ACTION ITEM: For the string "symbols", find every matching line in the records and copy it.

▶

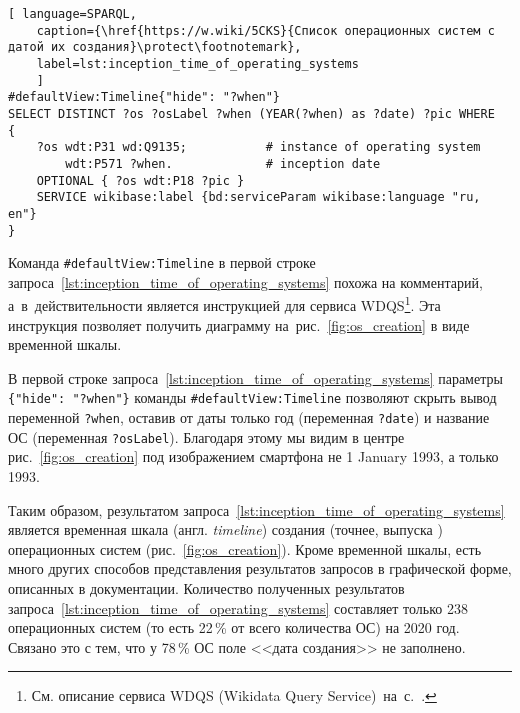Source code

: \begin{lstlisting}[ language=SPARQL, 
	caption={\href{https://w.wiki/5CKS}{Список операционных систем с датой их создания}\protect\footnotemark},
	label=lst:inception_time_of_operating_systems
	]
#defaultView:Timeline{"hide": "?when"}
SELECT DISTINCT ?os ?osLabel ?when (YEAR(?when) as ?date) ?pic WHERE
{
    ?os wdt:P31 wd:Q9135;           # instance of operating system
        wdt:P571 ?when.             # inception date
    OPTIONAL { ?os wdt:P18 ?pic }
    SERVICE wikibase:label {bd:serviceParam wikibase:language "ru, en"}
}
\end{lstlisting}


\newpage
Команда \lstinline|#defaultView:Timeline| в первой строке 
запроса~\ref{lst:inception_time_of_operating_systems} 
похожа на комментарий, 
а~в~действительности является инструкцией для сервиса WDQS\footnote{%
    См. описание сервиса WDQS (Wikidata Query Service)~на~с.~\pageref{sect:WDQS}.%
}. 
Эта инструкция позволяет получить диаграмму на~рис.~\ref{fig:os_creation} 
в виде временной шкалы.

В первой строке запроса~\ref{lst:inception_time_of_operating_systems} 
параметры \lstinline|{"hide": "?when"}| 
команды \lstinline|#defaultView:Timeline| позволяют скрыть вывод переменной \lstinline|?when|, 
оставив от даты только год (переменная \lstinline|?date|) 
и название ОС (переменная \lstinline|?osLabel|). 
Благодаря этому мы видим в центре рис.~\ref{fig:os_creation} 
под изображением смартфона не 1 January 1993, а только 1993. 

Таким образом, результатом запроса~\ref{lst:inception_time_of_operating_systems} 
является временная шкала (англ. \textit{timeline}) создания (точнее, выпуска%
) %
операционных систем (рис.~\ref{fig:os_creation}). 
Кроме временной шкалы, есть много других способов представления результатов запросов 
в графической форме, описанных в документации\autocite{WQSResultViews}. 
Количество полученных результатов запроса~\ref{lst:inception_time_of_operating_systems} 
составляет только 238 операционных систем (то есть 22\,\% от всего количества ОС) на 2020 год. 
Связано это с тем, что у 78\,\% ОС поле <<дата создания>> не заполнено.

◀
▶

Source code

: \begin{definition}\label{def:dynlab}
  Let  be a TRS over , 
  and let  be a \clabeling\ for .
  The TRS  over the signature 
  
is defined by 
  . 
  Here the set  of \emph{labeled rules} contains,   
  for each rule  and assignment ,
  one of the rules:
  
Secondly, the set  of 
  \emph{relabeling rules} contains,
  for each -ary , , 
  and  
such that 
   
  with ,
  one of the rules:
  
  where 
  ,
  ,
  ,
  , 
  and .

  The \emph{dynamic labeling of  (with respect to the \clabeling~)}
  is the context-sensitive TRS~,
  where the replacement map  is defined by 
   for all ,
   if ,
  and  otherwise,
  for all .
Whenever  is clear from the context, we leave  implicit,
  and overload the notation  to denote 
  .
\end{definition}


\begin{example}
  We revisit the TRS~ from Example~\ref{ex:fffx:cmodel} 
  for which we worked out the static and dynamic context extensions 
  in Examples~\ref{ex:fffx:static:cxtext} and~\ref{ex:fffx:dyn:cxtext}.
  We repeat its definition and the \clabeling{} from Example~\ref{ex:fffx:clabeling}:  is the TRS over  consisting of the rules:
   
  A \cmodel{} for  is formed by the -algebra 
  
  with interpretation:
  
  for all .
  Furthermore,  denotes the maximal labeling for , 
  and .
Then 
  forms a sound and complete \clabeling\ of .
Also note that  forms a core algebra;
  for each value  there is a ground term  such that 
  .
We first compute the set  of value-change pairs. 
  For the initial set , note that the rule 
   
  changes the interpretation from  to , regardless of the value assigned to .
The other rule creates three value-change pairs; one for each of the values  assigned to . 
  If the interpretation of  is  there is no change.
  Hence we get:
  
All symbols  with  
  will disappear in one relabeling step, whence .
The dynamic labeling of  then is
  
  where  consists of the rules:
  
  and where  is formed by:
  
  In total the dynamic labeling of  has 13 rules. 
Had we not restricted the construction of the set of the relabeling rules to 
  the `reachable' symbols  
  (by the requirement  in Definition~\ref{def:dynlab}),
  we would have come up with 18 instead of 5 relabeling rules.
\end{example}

◀

SOLUTION:
All symbols  with  
  the `reachable' symbols  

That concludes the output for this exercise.